Biden pulls out of reelection bid; backs Harris for US Presidential polls
Biden, in a post on X, said he will remain in his role as president and commander-in-chief until his term ends in January 2025 and will address the nation this week.
U.S. President Joe Biden ended his reelection campaign on Sunday after fellow Democrats lost faith in his mental acuity and ability to beat Donald Trump while endorsing Vice President Kamala Harris to replace him as the party’s candidate.
Biden, 81, in a post on X, said he will remain in his role as president and commander-in-chief until his term ends in January 2025 and will address the nation this week.
“It has been the greatest honor of my life to serve as your President. And while it has been my intention to seek reelection, I believe it is in the best interest of my party and the country for me to stand down and to focus solely on fulfilling my duties as President for the remainder of my term,” Biden wrote.

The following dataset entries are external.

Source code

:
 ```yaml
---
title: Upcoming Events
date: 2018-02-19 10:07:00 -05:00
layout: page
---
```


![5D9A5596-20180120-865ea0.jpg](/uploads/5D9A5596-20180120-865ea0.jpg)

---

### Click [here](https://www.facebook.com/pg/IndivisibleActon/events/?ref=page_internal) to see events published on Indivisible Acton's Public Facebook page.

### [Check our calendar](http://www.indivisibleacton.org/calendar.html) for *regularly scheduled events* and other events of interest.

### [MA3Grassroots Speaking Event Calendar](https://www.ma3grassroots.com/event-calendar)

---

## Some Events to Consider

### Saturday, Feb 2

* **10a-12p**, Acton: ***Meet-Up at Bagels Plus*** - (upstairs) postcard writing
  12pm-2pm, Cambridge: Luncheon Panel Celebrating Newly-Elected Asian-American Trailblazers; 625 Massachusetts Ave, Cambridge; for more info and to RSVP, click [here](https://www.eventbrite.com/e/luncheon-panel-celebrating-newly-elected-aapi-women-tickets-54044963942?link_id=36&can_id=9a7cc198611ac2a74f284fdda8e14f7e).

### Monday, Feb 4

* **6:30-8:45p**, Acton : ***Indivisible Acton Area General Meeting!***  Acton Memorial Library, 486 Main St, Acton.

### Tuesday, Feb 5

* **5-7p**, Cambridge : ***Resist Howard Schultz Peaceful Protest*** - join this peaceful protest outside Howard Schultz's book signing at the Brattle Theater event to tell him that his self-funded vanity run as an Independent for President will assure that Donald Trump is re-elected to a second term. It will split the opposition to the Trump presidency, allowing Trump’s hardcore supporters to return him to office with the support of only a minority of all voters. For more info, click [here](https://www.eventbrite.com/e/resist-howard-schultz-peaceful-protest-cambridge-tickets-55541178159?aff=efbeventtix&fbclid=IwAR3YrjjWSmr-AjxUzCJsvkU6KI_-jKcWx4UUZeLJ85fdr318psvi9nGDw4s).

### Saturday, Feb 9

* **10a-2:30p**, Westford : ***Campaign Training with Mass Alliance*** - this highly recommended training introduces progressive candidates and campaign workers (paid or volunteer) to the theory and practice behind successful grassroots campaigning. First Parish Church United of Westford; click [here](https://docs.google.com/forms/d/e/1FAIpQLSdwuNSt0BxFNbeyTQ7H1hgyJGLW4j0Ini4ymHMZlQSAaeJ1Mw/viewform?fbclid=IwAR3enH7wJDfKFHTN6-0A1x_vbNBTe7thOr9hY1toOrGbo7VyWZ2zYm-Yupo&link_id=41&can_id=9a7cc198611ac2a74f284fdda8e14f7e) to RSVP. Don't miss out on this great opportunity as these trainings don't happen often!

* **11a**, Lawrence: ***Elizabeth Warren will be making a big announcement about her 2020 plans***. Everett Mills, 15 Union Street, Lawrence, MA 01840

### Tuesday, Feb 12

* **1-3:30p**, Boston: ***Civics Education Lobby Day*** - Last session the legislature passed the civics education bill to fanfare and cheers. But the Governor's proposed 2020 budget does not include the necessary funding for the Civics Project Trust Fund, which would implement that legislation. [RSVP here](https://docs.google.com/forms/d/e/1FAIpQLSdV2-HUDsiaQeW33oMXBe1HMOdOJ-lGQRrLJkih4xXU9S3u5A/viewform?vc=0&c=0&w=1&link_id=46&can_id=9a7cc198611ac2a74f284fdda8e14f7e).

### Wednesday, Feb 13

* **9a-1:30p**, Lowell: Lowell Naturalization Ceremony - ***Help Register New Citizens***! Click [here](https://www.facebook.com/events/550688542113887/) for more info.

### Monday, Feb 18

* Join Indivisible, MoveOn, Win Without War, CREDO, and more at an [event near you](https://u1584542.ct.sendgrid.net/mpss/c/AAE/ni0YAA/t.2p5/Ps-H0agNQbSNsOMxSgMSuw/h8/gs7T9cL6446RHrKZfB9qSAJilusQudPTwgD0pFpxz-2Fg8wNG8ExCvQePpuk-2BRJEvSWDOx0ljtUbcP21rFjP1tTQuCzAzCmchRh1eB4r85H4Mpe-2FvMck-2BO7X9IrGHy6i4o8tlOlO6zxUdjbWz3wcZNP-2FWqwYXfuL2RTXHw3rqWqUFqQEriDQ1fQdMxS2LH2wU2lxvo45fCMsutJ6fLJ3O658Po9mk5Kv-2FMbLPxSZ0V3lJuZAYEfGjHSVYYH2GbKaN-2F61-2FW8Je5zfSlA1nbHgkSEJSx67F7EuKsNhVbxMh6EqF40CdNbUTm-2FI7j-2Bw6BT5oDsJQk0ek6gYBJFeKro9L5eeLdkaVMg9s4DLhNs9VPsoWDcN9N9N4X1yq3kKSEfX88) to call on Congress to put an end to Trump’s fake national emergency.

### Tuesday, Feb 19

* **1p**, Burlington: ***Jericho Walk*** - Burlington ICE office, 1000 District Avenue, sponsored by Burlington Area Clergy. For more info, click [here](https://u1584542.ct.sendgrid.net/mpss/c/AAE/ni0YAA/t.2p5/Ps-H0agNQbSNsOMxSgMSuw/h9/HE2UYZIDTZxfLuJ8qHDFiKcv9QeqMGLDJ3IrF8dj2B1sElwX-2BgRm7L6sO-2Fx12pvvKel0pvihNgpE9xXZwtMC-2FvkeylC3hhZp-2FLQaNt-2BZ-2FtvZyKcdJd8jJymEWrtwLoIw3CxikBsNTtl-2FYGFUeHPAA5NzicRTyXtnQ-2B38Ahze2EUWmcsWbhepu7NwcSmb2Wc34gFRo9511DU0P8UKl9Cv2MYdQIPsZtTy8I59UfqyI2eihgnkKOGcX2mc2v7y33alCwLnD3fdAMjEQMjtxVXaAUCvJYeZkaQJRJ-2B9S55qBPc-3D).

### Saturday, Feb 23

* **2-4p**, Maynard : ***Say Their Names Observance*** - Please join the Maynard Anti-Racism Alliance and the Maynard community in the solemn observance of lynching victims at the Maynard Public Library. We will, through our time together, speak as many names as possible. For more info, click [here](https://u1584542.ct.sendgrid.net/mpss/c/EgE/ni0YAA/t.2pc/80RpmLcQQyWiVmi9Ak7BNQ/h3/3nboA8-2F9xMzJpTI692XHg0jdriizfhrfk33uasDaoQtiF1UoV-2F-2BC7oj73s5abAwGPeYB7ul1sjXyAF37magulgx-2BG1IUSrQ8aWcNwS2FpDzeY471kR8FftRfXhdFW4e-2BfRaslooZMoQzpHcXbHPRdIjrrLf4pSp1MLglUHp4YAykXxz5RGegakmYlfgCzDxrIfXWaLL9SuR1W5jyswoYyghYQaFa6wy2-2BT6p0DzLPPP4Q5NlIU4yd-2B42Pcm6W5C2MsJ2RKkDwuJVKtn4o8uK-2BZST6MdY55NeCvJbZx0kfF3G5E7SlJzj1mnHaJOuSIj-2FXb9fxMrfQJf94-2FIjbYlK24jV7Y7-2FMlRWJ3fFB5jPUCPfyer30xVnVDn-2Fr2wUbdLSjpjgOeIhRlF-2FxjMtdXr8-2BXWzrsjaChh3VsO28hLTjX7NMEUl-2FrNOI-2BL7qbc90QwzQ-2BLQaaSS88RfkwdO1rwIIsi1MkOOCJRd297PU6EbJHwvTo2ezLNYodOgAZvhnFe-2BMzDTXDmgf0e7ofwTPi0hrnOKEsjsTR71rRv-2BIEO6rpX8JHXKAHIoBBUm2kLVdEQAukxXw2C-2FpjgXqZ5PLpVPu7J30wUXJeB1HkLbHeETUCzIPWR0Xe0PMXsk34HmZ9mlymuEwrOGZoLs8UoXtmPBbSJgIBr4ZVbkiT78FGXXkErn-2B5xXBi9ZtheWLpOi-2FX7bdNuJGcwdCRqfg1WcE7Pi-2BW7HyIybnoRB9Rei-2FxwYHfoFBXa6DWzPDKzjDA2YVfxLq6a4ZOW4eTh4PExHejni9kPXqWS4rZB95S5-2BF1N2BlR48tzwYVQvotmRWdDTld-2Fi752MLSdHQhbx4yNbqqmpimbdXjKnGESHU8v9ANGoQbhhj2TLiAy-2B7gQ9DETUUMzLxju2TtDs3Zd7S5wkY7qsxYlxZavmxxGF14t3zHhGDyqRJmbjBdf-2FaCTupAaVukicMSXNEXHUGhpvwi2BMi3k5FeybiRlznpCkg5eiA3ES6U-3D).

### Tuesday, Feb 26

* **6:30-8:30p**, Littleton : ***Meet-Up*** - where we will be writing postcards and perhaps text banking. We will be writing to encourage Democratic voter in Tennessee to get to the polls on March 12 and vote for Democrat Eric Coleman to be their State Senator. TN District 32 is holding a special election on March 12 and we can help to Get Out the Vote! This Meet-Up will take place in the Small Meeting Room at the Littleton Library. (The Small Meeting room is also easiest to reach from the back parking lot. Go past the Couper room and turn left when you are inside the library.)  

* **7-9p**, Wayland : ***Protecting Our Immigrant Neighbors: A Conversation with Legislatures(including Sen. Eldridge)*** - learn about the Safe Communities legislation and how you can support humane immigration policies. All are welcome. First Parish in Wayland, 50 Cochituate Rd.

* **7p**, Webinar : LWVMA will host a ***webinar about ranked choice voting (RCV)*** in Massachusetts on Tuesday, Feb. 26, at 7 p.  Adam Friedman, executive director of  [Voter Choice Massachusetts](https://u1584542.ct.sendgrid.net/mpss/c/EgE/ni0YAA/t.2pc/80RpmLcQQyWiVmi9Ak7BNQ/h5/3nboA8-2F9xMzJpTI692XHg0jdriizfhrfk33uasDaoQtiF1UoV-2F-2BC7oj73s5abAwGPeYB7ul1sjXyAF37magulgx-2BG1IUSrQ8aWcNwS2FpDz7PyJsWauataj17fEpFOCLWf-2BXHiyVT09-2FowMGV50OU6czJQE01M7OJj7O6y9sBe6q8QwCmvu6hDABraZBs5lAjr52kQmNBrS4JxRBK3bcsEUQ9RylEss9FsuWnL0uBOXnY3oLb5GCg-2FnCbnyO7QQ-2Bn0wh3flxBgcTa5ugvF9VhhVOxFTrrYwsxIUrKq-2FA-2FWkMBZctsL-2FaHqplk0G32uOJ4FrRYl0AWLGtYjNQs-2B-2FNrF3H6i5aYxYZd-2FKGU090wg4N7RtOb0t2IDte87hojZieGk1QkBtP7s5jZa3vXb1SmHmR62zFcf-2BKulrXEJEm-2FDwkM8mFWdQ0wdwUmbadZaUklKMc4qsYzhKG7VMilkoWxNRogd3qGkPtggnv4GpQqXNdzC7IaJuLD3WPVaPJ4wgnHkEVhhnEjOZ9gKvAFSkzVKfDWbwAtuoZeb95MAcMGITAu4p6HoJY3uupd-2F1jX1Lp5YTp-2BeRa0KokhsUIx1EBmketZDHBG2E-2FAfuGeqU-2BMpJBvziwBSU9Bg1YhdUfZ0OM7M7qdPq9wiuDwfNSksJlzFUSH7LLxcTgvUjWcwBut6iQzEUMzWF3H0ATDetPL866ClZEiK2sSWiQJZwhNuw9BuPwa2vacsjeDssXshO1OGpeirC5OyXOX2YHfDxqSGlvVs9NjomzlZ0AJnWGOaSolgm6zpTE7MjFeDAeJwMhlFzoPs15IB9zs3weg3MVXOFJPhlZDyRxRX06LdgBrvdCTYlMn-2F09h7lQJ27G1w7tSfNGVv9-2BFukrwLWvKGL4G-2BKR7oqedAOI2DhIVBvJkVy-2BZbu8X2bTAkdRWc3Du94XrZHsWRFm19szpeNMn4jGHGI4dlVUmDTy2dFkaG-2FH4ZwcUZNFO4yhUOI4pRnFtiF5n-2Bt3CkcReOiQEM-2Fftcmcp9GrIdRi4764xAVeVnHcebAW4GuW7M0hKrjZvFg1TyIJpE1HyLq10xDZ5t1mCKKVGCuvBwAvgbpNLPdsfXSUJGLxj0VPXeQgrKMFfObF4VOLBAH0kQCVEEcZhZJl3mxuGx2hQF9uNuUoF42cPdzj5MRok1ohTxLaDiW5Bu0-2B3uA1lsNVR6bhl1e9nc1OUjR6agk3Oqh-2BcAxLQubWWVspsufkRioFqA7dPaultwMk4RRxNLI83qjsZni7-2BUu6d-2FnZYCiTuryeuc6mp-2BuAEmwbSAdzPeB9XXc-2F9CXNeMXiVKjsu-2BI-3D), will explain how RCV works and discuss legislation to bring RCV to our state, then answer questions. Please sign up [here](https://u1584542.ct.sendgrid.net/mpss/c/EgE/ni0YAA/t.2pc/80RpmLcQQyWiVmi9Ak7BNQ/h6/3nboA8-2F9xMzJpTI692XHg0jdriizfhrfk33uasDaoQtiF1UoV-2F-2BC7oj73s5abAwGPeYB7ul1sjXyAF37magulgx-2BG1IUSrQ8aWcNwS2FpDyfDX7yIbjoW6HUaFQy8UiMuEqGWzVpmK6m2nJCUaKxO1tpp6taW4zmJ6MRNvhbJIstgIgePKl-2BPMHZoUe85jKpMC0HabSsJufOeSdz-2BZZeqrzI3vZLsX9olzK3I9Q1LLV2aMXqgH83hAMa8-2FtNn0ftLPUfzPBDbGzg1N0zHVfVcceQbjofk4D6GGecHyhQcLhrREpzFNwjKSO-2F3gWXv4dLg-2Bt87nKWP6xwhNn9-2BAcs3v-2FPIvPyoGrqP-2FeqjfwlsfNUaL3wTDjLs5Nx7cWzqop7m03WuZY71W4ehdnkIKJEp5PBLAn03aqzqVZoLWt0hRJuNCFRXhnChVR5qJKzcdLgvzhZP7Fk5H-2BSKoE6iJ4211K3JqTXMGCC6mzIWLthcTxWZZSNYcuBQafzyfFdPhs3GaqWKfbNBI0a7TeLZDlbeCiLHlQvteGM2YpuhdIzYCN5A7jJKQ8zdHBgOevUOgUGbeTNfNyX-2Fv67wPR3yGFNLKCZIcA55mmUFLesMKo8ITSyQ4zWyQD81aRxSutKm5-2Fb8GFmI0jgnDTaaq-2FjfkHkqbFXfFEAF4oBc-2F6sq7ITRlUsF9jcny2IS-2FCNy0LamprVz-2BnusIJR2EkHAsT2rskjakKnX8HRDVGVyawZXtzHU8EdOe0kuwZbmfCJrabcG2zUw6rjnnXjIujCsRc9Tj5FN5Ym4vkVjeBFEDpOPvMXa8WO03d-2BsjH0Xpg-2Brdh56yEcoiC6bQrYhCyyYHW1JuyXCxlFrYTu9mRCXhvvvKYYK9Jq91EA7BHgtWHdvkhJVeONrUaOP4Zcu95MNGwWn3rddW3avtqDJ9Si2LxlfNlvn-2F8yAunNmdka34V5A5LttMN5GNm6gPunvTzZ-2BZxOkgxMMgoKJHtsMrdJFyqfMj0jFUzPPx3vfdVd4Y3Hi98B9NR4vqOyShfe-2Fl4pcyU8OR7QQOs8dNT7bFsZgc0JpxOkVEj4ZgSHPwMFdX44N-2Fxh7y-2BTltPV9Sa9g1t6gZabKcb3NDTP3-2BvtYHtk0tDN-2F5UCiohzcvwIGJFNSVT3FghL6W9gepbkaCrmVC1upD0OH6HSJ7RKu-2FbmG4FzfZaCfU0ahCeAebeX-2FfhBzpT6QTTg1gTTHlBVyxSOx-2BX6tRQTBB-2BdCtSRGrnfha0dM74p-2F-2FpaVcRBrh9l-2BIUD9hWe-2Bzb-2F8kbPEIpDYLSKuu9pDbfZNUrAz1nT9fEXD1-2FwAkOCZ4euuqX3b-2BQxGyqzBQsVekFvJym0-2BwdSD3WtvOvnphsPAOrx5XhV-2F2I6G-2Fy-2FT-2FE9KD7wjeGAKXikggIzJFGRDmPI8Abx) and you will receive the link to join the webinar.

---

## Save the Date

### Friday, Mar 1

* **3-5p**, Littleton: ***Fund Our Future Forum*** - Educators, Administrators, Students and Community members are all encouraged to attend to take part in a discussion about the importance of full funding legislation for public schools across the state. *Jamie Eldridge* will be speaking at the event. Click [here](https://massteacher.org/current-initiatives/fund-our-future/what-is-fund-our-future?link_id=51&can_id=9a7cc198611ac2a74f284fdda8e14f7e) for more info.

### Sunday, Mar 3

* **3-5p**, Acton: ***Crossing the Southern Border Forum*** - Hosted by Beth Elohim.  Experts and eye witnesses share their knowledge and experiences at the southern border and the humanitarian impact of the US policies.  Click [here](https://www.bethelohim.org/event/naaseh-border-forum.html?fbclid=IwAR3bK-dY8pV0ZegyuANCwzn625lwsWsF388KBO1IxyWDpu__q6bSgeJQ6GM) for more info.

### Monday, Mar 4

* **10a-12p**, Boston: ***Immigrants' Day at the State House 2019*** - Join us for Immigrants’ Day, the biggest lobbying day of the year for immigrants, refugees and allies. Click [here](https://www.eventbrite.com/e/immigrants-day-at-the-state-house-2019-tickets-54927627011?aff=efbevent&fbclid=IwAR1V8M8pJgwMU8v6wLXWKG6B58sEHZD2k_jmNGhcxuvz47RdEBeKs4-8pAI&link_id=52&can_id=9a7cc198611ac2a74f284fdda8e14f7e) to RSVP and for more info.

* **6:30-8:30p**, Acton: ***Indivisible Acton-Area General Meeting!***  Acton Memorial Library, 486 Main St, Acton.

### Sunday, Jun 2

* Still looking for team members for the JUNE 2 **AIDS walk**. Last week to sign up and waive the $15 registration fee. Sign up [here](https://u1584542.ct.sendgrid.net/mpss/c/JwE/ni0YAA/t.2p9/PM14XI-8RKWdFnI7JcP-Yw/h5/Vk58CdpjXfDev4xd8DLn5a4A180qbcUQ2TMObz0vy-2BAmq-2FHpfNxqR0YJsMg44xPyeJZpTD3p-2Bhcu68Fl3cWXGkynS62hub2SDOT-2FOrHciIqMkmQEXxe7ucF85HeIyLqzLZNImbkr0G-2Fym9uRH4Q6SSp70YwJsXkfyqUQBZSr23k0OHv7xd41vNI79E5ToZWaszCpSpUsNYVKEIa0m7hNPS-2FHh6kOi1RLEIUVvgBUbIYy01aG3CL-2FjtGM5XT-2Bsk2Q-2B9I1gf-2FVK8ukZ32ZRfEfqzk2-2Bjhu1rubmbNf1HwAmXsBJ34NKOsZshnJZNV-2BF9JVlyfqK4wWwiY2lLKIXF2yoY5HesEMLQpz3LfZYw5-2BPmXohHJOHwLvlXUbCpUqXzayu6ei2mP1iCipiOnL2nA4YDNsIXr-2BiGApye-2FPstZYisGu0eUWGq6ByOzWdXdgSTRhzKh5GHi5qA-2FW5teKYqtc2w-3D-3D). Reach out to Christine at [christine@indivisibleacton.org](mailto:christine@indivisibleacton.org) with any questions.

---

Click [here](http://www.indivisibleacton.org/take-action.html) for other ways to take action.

His initial statement had not included an endorsement of Harris, but he followed up a few minutes later with an expression of support.
Harris, 59, would become the first Black woman to do run at the top of a major-party ticket in the country’s history.
Biden’s announcement follows a wave of public and private pressure from Democratic lawmakers and party officials to quit the race after his shockingly poor performance in a June 27 televised debate last month against Republican rival Trump, 78. Biden’s failure at times to complete clear sentences took the public spotlight away from Trump’s performance, in which he made a string of false statements, and trained it instead on questions surrounding Biden’s fitness for another 4-year term.
Days later he raised fresh concerns in an interview, shrugging off Democrats’ worries and a widening gap in opinion polls, and saying he would be fine losing to Trump if he knew he’d “gave it my all.”
His gaffes at a NATO summit – invoking Russian President Vladimir Putin’s name when he meant Ukrainian President Volodymyr Zelenskiy and calling Harris “Vice President Trump” -further stoked anxieties.
Only four days before Sunday’s announcement, Biden was diagnosed with COVID-19 for a third time, forcing him to cut short a campaign trip to Las Vegas. More than one in 10 congressional Democrats had called publicly for him to quit the race. Biden’s historic move – the first sitting president to give up his party’s nomination for reelection since President Lyndon Johnson in March 1968 – leaves his replacement with less than four months to wage a campaign.
Biden was the oldest U.S. president ever elected when he beat Trump in 2020. During that campaign, Biden described himself as a bridge to the next generation of Democratic leaders. Some interpreted that to mean he would serve one term, a transitional figure who beat Trump and brought his party back to power.